» **Material for this exercise**:
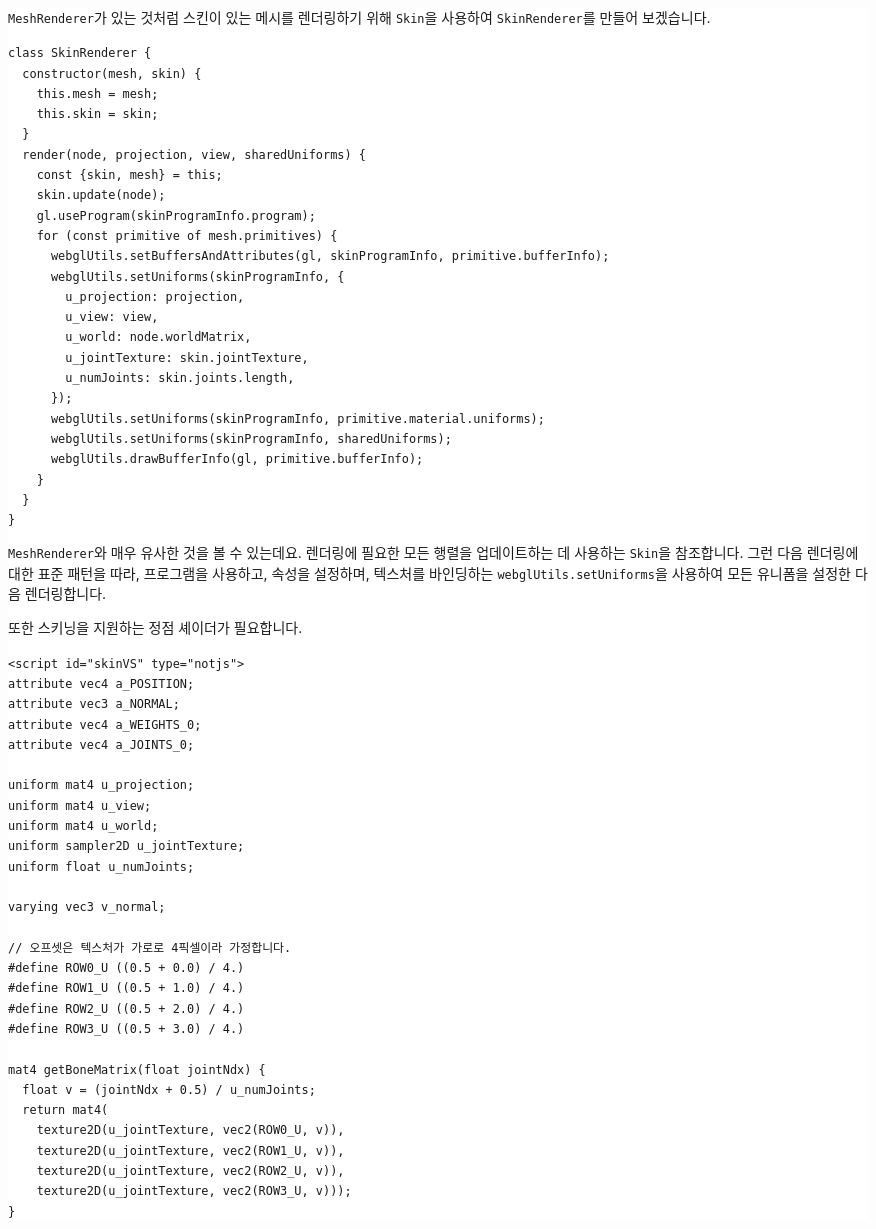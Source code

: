 `MeshRenderer`가 있는 것처럼 스킨이 있는 메시를 렌더링하기 위해 `Skin`을 사용하여 `SkinRenderer`를 만들어 보겠습니다.

```
class SkinRenderer {
  constructor(mesh, skin) {
    this.mesh = mesh;
    this.skin = skin;
  }
  render(node, projection, view, sharedUniforms) {
    const {skin, mesh} = this;
    skin.update(node);
    gl.useProgram(skinProgramInfo.program);
    for (const primitive of mesh.primitives) {
      webglUtils.setBuffersAndAttributes(gl, skinProgramInfo, primitive.bufferInfo);
      webglUtils.setUniforms(skinProgramInfo, {
        u_projection: projection,
        u_view: view,
        u_world: node.worldMatrix,
        u_jointTexture: skin.jointTexture,
        u_numJoints: skin.joints.length,
      });
      webglUtils.setUniforms(skinProgramInfo, primitive.material.uniforms);
      webglUtils.setUniforms(skinProgramInfo, sharedUniforms);
      webglUtils.drawBufferInfo(gl, primitive.bufferInfo);
    }
  }
}
```

`MeshRenderer`와 매우 유사한 것을 볼 수 있는데요.
렌더링에 필요한 모든 행렬을 업데이트하는 데 사용하는 `Skin`을 참조합니다.
그런 다음 렌더링에 대한 표준 패턴을 따라, 프로그램을 사용하고, 속성을 설정하며, 텍스처를 바인딩하는 `webglUtils.setUniforms`을 사용하여 모든 유니폼을 설정한 다음 렌더링합니다.

또한 스키닝을 지원하는 정점 셰이더가 필요합니다.

```
<script id="skinVS" type="notjs">
attribute vec4 a_POSITION;
attribute vec3 a_NORMAL;
attribute vec4 a_WEIGHTS_0;
attribute vec4 a_JOINTS_0;

uniform mat4 u_projection;
uniform mat4 u_view;
uniform mat4 u_world;
uniform sampler2D u_jointTexture;
uniform float u_numJoints;

varying vec3 v_normal;

// 오프셋은 텍스처가 가로로 4픽셀이라 가정합니다.
#define ROW0_U ((0.5 + 0.0) / 4.)
#define ROW1_U ((0.5 + 1.0) / 4.)
#define ROW2_U ((0.5 + 2.0) / 4.)
#define ROW3_U ((0.5 + 3.0) / 4.)

mat4 getBoneMatrix(float jointNdx) {
  float v = (jointNdx + 0.5) / u_numJoints;
  return mat4(
    texture2D(u_jointTexture, vec2(ROW0_U, v)),
    texture2D(u_jointTexture, vec2(ROW1_U, v)),
    texture2D(u_jointTexture, vec2(ROW2_U, v)),
    texture2D(u_jointTexture, vec2(ROW3_U, v)));
}

```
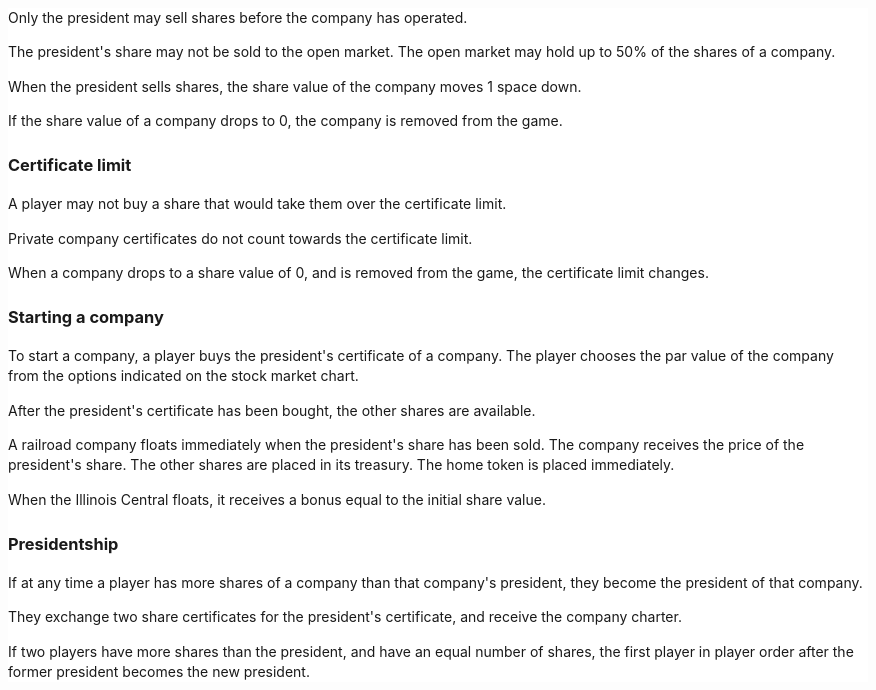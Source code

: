 Only the president may sell shares
before the company has operated.

The president's share may not be sold to the open market.
The open market may hold up to 50% of the shares of a company.

When the president sells shares,
the share value of the company moves 1 space down.

If the share value of a company
drops to 0,
the company is removed from the game.

### Certificate limit

A player may not buy a share that would take them
over the certificate limit.

Private company certificates
do not count towards the certificate limit.

When a company drops to a share value of 0, and is removed from the game,
the certificate limit changes.

### Starting a company

To start a company,
a player buys the president's certificate of a company.
The player chooses the par value of the company
from the options indicated on the stock market chart.

After the president's certificate has been bought,
the other shares are available.

A railroad company floats immediately
when the president's share has been sold.
The company receives the price of the president's share.
The other shares are placed in its treasury.
The home token is placed
immediately.

When the Illinois Central floats,
it receives a bonus equal to the initial share value.

### Presidentship

If at any time a player has more shares of a company
than that company's president,
they become the president of that company.

They exchange two share certificates for the president's certificate,
and receive the company charter.

If two players have more shares than the president,
and have an equal number of shares,
the first player in player order after the former president
becomes the new president.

» **Your goal**: In the answer, set down only the lines from the opening line of the listing through the line that holds "before the company has operated.", exactly as they appear, minus the pictures.

» **Completed exercise**:
Source code

: `MeshRenderer`가 있는 것처럼 스킨이 있는 메시를 렌더링하기 위해 `Skin`을 사용하여 `SkinRenderer`를 만들어 보겠습니다.

```
class SkinRenderer {
  constructor(mesh, skin) {
    this.mesh = mesh;
    this.skin = skin;
  }
  render(node, projection, view, sharedUniforms) {
    const {skin, mesh} = this;
    skin.update(node);
    gl.useProgram(skinProgramInfo.program);
    for (const primitive of mesh.primitives) {
      webglUtils.setBuffersAndAttributes(gl, skinProgramInfo, primitive.bufferInfo);
      webglUtils.setUniforms(skinProgramInfo, {
        u_projection: projection,
        u_view: view,
        u_world: node.worldMatrix,
        u_jointTexture: skin.jointTexture,
        u_numJoints: skin.joints.length,
      });
      webglUtils.setUniforms(skinProgramInfo, primitive.material.uniforms);
      webglUtils.setUniforms(skinProgramInfo, sharedUniforms);
      webglUtils.drawBufferInfo(gl, primitive.bufferInfo);
    }
  }
}
```

`MeshRenderer`와 매우 유사한 것을 볼 수 있는데요.
렌더링에 필요한 모든 행렬을 업데이트하는 데 사용하는 `Skin`을 참조합니다.
그런 다음 렌더링에 대한 표준 패턴을 따라, 프로그램을 사용하고, 속성을 설정하며, 텍스처를 바인딩하는 `webglUtils.setUniforms`을 사용하여 모든 유니폼을 설정한 다음 렌더링합니다.

또한 스키닝을 지원하는 정점 셰이더가 필요합니다.

```
<script id="skinVS" type="notjs">
attribute vec4 a_POSITION;
attribute vec3 a_NORMAL;
attribute vec4 a_WEIGHTS_0;
attribute vec4 a_JOINTS_0;

uniform mat4 u_projection;
uniform mat4 u_view;
uniform mat4 u_world;
uniform sampler2D u_jointTexture;
uniform float u_numJoints;

varying vec3 v_normal;

// 오프셋은 텍스처가 가로로 4픽셀이라 가정합니다.
#define ROW0_U ((0.5 + 0.0) / 4.)
#define ROW1_U ((0.5 + 1.0) / 4.)
#define ROW2_U ((0.5 + 2.0) / 4.)
#define ROW3_U ((0.5 + 3.0) / 4.)

mat4 getBoneMatrix(float jointNdx) {
  float v = (jointNdx + 0.5) / u_numJoints;
  return mat4(
    texture2D(u_jointTexture, vec2(ROW0_U, v)),
    texture2D(u_jointTexture, vec2(ROW1_U, v)),
    texture2D(u_jointTexture, vec2(ROW2_U, v)),
    texture2D(u_jointTexture, vec2(ROW3_U, v)));
}

```
Source code

: Only the president may sell shares
before the company has operated.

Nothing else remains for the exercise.